Happy birthday Apple Motion 5 – here’s to the next 15 years!
Apple’s oldest professional application – their real-time motion graphics tool – was first made available to buy 15 years ago: on August 11, 2004.
Motion was first publicly previewed in 2004 at NAB in Las Vegas and Apple Expo in Paris. Here is PhotoJoseph’s repost of Apple’s videos of those demos:
https://youtube.com/watch?v=phKcIcYPD0
The amazing thing about many features shown here is that even 15 years on, it would be hard for today’s other animation applications to match what Motion users could do in 2004. Although the final animations can now be exported into tools like Blackmagic Fusion and Adobe After Effects, they still can’t match the real-time responsiveness of Motion (1)’s user interface.
Since 2004 animations in Motion can modified in complex ways in real time while the animation is playing. No stopping to change settings, waiting for a render, then playing back a lower-resolution preview. Motion users play with ideas while users of other applications make plans of what they will try next.
A thousand nos
Although it is possible to make animations complex enough that slow down Motion’s UI responsiveness, Apple’s focus has made sure it remains a real-time animation application.
They have done this by saying ‘no’ to new features that make the UI less responsive. Features that would allow motion graphics designers who also use After Effects or node-based compositing systems to apply methods they know from these other applications.
Too late to beat Adobe After Effects
When Motion was introduced in 2004, After Effects was already the ‘Avid Media Composer’ of motion graphics and video effects. There were already established industry workflows using After Effects – few users saw a reason to switch. They saw that it was a lot faster, but it also seemed strange compared with what they were used to. It didn’t offer enough to make up for its steep learning curve.
Although Apple regularly improved Motion during the rest of the 2000s, it didn’t capture the imagination of a significant proportion of motion graphics designers. It was eventually included in the Final Cut Studio bundle, made up of Final Cut Pro, Soundtrack Pro and DVD Studio Pro and more. Even when hundreds of thousands of users got Motion for ‘free,’ few could justify the time needed to ‘get’ it.
Final Cut Pro X to the rescue
Despite versions 1, 2, 3 and 4 never really breaking out, Apple stuck with Motion. They have kept developing it because Motion became a vital element in the 2011 reboot of Final Cut Pro: version 10.
Motion benefits Final Cut in three ways.
The reason why Final Cut Pro is the fastest video editing application is that since version 10.0, there has been a whole copy of Apple Motion 5 built into it. Motion’s real-time animation system is now Final Cut’s real-time rendering system. Rendering changing scale, colour, position and rotation of a video clip is now slower than a clip that only has one parameter changing.
Final Cut also benefits from Motion because it is through Motion that nearly all of Final Cut’s built-in real time effects, titles, transitions and graphics are implemented. Many feature updates to Final Cut insect 2011 are accompanied by a new version of Motion.

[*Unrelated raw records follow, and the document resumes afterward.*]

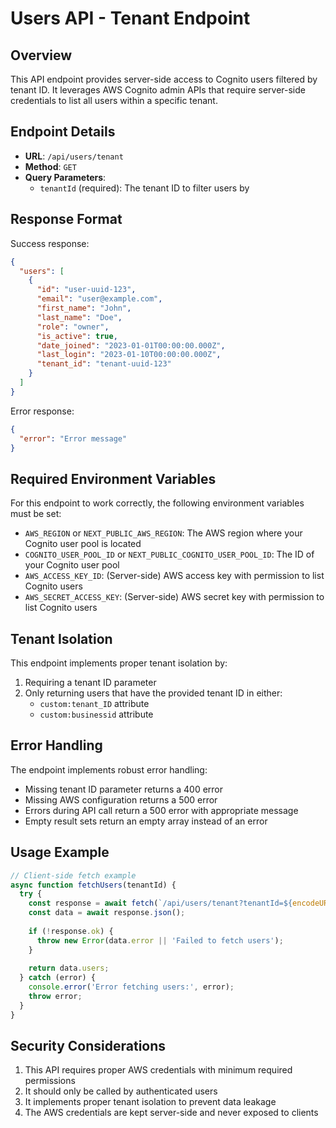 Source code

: # Users API - Tenant Endpoint

## Overview

This API endpoint provides server-side access to Cognito users filtered by tenant ID. It leverages AWS Cognito admin APIs that require server-side credentials to list all users within a specific tenant.

## Endpoint Details

- **URL**: `/api/users/tenant`
- **Method**: `GET`
- **Query Parameters**:
  - `tenantId` (required): The tenant ID to filter users by

## Response Format

Success response:
```json
{
  "users": [
    {
      "id": "user-uuid-123",
      "email": "user@example.com",
      "first_name": "John",
      "last_name": "Doe",
      "role": "owner",
      "is_active": true,
      "date_joined": "2023-01-01T00:00:00.000Z",
      "last_login": "2023-01-10T00:00:00.000Z",
      "tenant_id": "tenant-uuid-123"
    }
  ]
}
```

Error response:
```json
{
  "error": "Error message"
}
```

## Required Environment Variables

For this endpoint to work correctly, the following environment variables must be set:

- `AWS_REGION` or `NEXT_PUBLIC_AWS_REGION`: The AWS region where your Cognito user pool is located
- `COGNITO_USER_POOL_ID` or `NEXT_PUBLIC_COGNITO_USER_POOL_ID`: The ID of your Cognito user pool
- `AWS_ACCESS_KEY_ID`: (Server-side) AWS access key with permission to list Cognito users
- `AWS_SECRET_ACCESS_KEY`: (Server-side) AWS secret key with permission to list Cognito users

## Tenant Isolation

This endpoint implements proper tenant isolation by:

1. Requiring a tenant ID parameter
2. Only returning users that have the provided tenant ID in either:
   - `custom:tenant_ID` attribute
   - `custom:businessid` attribute

## Error Handling

The endpoint implements robust error handling:

- Missing tenant ID parameter returns a 400 error
- Missing AWS configuration returns a 500 error
- Errors during API call return a 500 error with appropriate message
- Empty result sets return an empty array instead of an error

## Usage Example

```javascript
// Client-side fetch example
async function fetchUsers(tenantId) {
  try {
    const response = await fetch(`/api/users/tenant?tenantId=${encodeURIComponent(tenantId)}`);
    const data = await response.json();
    
    if (!response.ok) {
      throw new Error(data.error || 'Failed to fetch users');
    }
    
    return data.users;
  } catch (error) {
    console.error('Error fetching users:', error);
    throw error;
  }
}
```

## Security Considerations

1. This API requires proper AWS credentials with minimum required permissions
2. It should only be called by authenticated users
3. It implements proper tenant isolation to prevent data leakage
4. The AWS credentials are kept server-side and never exposed to clients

Lastly, third-parties (like me) can use Motion to create plugins that improve Final Cut. As well as a huge paid plugin ecosystem, there are over 1,000 free plugins for Final Cut.
Final Cut Pro X to the rescue?
The other side of Motion being at the core of Apple’s Final Cut development is that Motion is mainly improved to support Final Cut. Since 2011 there have been few improvements designed to benefit those who use Motion to make motion graphics.
With Motion there is the classic chicken and egg situation: designers don’t pick up the tool because it hasn’t improved and Apple can’t justify making it better for those designers because few of them are picking it up.
I hope Apple will soon act as if they see Motion as more than a Final Cut developer tool.
Happy birthday Motion
Apple Motion has a future as long as Apple’s Final Cut Pro has a future. I’m sure Final Cut will be around for many years. Apple’s video Applications team want it to break though the 20th century timeline barrier as typified by Avid Media Composer and continually being popularised by Adobe Premiere. That means years more improvements for regular people upgrading from iMovie and to attract established post-production people currently sticking with old systems.
Motion evolution – and hopefully revolution – will be at the heart of Apple video applications for years to come. I’m looking forward to it!